According to the CDC, 58 counties in Illinois now have it “high” community level. for COVID, including many of the counties in the Chicago metro area. However, almost all of southern Illinois was also included in the “high” alert level.

Franklin County reported more than 20 COVID hospital admissions per 100,000 residents and more than 428 new cases per 100,000 residents in the past week. Several surrounding counties are also seeing upward trends in these metrics, according to data from the Illinois Department of Public Health.

Even so, rates remain well below those seen earlier this year during the initial omicron surge.

The so-called surge comes as the omicron BA.5 subvariant, considered the most contagious and transmissible COVID variant to date, continues to dominate cases across the state and country.

According to the latest estimates released by the CDC on Tuesday, the BA.5 subvariant, which has been the dominant strain of COVID in the United States since early July, now accounts for 85.5 percent of cases nationwide.

This represents a slight increase from a week ago, with BA.4 and BA.2.12.1 slowly declining as a result.

In the Midwest, BA.5 accounts for an even larger share of cases, accounting for 86.6% of all COVID infections, according to CDC estimates.

The BA.5 subvariant has caused some concern among health officials, as it has shown an increased ability to evade immunity gained from previous COVID infections and from COVID vaccinations.

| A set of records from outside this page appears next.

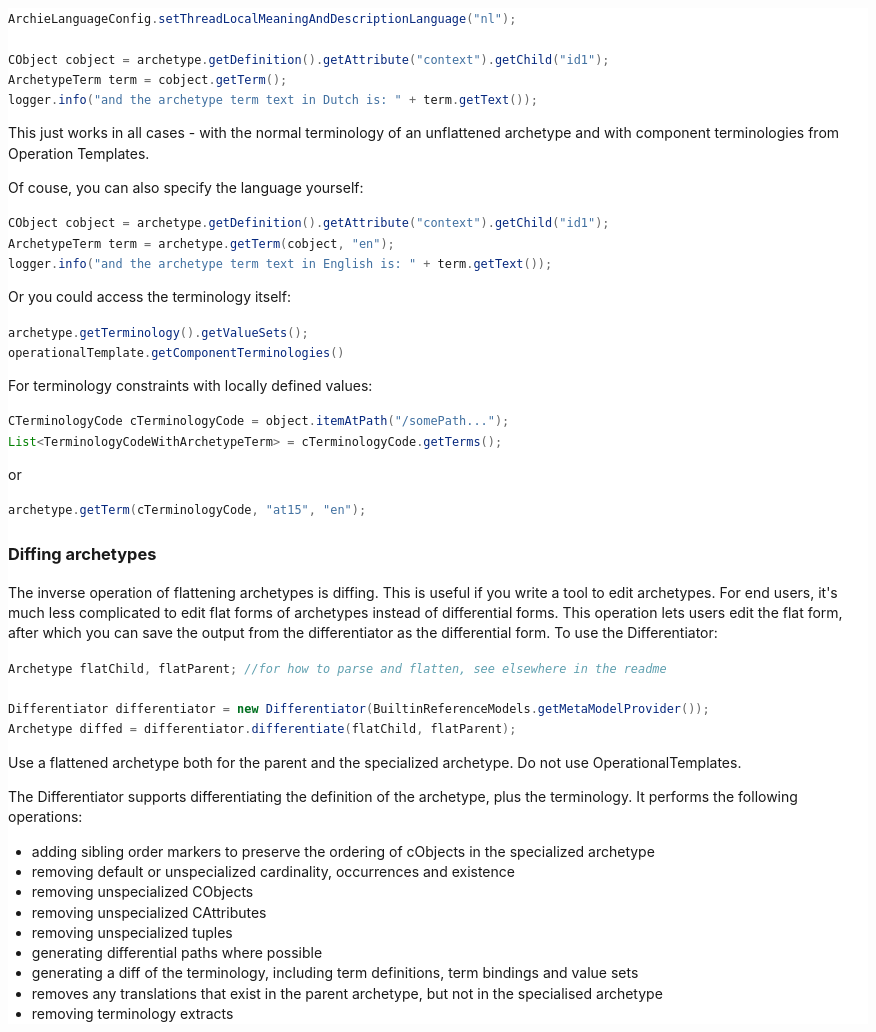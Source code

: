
 ```java
ArchieLanguageConfig.setThreadLocalMeaningAndDescriptionLanguage("nl");

CObject cobject = archetype.getDefinition().getAttribute("context").getChild("id1");
ArchetypeTerm term = cobject.getTerm();
logger.info("and the archetype term text in Dutch is: " + term.getText());
```

This just works in all cases - with the normal terminology of an unflattened archetype and with component terminologies from Operation Templates.

Of couse, you can also specify the language yourself:

```java
CObject cobject = archetype.getDefinition().getAttribute("context").getChild("id1");
ArchetypeTerm term = archetype.getTerm(cobject, "en");
logger.info("and the archetype term text in English is: " + term.getText());
```

Or you could access the terminology itself:

```java
archetype.getTerminology().getValueSets();
operationalTemplate.getComponentTerminologies()
```

For terminology constraints with locally defined values:

```java
CTerminologyCode cTerminologyCode = object.itemAtPath("/somePath...");
List<TerminologyCodeWithArchetypeTerm> = cTerminologyCode.getTerms();
```

or

```java
archetype.getTerm(cTerminologyCode, "at15", "en");
```

### Diffing archetypes

The inverse operation of flattening archetypes is diffing. This is useful if you write a tool to edit archetypes. For end users, it's much less complicated to edit flat forms of archetypes instead of differential forms. This operation lets users edit the flat form, after which you can save the output from the differentiator as the differential form. To use the Differentiator:

```java
Archetype flatChild, flatParent; //for how to parse and flatten, see elsewhere in the readme

Differentiator differentiator = new Differentiator(BuiltinReferenceModels.getMetaModelProvider());
Archetype diffed = differentiator.differentiate(flatChild, flatParent);
```

Use a flattened archetype both for the parent and the specialized archetype. Do not use OperationalTemplates.

The Differentiator supports differentiating the definition of the archetype, plus the terminology. It performs the following operations:

- adding sibling order markers to preserve the ordering of cObjects in the specialized archetype
- removing default or unspecialized cardinality, occurrences and existence
- removing unspecialized CObjects
- removing unspecialized CAttributes
- removing unspecialized tuples
- generating differential paths where possible
- generating a diff of the terminology, including term definitions, term bindings and value sets
- removes any translations that exist in the parent archetype, but not in the specialised archetype
- removing terminology extracts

As a result, pharmaceutical companies have begun formulating booster injections to better combat the new omicron subvariants, and these injections are expected to begin making their way into weapons later this year.

“I would say that one very small piece of good news is that we haven’t seen a new variant emerge that clearly outperforms it [BA.5]” Arwady said. “You know, every week when we look, you might find individual cases of something a little different. We worry about them if they start competing outside or if they become more serious.”